» **Task details**
Once you find the line with "title | Introduction" in the data that follows, repeat it and every line after it exactly, through the line with "# Introduction".

» **Recorded information**
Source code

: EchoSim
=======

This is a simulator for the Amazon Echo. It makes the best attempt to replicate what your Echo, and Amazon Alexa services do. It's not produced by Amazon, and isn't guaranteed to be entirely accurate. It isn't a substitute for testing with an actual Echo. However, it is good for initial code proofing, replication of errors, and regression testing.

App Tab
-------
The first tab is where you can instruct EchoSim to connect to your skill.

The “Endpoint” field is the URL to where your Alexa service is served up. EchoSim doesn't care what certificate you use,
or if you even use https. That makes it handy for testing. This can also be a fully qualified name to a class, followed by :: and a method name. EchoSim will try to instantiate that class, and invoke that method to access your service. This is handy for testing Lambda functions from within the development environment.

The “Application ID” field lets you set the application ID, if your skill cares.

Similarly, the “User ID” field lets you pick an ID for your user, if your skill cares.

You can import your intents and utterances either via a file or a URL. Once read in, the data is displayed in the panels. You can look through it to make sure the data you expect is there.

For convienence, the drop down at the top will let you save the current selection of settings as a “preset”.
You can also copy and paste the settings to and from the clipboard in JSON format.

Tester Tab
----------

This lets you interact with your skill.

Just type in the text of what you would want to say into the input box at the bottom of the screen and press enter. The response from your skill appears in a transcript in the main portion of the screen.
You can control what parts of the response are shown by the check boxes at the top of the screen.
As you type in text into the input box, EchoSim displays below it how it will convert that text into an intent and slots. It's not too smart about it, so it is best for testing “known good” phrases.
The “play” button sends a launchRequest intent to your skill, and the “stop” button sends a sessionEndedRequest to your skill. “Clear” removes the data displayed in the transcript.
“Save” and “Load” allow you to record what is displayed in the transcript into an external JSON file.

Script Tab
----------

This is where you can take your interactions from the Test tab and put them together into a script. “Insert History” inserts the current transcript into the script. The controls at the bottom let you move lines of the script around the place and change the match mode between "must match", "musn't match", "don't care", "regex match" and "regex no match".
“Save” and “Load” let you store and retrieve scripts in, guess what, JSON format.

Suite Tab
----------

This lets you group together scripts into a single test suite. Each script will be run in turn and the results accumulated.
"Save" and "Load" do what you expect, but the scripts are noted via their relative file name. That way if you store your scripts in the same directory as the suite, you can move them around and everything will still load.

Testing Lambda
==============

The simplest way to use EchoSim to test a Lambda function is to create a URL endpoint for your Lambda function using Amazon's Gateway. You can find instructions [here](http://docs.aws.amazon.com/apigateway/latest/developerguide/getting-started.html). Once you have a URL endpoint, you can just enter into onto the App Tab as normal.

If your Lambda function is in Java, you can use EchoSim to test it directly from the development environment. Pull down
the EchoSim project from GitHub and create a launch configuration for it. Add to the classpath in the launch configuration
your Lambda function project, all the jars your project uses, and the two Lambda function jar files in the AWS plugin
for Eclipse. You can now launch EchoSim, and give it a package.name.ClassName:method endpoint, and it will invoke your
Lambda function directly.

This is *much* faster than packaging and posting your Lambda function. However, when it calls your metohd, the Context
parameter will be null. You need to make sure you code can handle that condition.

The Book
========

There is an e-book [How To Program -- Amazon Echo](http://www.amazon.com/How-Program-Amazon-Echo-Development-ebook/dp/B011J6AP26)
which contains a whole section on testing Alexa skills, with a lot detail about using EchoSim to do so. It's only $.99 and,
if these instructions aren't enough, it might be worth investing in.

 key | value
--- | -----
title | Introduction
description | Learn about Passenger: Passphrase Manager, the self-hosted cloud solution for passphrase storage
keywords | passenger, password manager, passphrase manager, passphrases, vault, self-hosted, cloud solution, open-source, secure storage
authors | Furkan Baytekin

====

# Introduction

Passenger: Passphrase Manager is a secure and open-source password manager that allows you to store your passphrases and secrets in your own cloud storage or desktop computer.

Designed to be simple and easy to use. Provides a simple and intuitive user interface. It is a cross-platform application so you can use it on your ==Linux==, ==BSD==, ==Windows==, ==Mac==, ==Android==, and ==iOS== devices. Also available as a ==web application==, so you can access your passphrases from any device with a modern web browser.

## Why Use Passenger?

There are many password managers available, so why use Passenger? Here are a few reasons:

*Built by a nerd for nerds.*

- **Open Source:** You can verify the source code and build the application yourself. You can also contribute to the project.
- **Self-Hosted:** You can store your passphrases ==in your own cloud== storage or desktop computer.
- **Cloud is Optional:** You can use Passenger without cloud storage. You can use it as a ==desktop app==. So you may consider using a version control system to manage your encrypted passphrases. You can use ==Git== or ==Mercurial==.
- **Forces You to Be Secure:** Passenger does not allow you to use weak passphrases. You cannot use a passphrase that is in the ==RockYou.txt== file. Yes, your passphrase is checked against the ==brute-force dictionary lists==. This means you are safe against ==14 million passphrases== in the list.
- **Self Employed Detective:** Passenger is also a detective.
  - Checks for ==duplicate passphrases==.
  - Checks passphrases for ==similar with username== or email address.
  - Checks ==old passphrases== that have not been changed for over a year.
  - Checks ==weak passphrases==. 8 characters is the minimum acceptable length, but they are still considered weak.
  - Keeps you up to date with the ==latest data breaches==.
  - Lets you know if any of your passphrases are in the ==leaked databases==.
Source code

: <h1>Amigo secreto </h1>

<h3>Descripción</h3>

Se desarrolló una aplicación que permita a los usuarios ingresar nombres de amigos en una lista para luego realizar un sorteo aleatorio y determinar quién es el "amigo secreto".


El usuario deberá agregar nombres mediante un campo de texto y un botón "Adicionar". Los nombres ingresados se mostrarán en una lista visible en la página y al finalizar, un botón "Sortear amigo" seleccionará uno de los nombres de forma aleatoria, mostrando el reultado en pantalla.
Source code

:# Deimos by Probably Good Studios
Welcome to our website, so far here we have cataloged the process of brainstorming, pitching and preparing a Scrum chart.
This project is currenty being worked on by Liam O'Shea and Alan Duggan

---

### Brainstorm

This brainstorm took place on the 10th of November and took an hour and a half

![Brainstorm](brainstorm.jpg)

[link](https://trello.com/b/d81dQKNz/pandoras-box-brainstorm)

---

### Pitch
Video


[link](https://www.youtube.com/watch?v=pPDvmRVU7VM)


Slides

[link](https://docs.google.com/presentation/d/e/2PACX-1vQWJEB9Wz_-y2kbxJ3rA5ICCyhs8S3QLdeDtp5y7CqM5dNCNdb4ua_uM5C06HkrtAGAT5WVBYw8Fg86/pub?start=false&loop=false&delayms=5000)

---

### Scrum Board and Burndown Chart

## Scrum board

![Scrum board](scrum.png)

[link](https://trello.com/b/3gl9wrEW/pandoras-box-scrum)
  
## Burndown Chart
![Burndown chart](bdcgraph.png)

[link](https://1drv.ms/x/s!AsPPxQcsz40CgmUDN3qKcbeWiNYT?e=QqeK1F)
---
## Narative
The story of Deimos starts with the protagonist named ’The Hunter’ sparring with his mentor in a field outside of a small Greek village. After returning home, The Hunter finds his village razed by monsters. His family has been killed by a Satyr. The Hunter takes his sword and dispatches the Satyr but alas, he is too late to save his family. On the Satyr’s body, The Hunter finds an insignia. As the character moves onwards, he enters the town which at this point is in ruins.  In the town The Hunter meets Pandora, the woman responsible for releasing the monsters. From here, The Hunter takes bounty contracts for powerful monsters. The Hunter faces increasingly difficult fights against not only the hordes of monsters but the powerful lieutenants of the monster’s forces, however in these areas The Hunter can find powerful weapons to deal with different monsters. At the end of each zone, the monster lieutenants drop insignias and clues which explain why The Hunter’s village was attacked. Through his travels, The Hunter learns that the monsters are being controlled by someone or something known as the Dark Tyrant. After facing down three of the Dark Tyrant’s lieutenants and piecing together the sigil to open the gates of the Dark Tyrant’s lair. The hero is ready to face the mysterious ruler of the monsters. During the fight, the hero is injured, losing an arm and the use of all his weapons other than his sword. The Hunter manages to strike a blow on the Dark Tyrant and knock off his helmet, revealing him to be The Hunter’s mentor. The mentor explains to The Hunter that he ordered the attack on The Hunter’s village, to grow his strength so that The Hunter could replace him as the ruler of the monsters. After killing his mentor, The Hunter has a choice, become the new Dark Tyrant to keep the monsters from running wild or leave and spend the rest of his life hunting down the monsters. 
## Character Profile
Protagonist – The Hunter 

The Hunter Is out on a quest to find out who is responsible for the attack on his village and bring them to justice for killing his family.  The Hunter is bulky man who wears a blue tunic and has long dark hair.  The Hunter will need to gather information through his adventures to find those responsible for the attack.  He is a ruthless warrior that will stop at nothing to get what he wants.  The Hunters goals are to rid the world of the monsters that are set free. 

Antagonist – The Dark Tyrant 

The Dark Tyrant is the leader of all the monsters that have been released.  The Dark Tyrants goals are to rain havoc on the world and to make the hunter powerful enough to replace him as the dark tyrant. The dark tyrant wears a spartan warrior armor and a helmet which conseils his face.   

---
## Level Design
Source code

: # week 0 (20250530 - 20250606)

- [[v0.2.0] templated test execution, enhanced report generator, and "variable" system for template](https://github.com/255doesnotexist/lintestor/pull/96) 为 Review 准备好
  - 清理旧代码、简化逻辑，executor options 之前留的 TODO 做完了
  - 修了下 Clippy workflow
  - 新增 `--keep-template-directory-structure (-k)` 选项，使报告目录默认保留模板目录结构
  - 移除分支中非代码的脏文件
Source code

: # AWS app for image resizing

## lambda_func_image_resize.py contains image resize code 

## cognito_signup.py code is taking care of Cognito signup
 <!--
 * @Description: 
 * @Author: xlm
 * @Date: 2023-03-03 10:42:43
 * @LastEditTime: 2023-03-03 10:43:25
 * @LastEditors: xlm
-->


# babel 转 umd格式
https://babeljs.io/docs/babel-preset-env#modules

» **Written answer**
title | Introduction
description | Learn about Passenger: Passphrase Manager, the self-hosted cloud solution for passphrase storage
keywords | passenger, password manager, passphrase manager, passphrases, vault, self-hosted, cloud solution, open-source, secure storage
authors | Furkan Baytekin

====

# Introduction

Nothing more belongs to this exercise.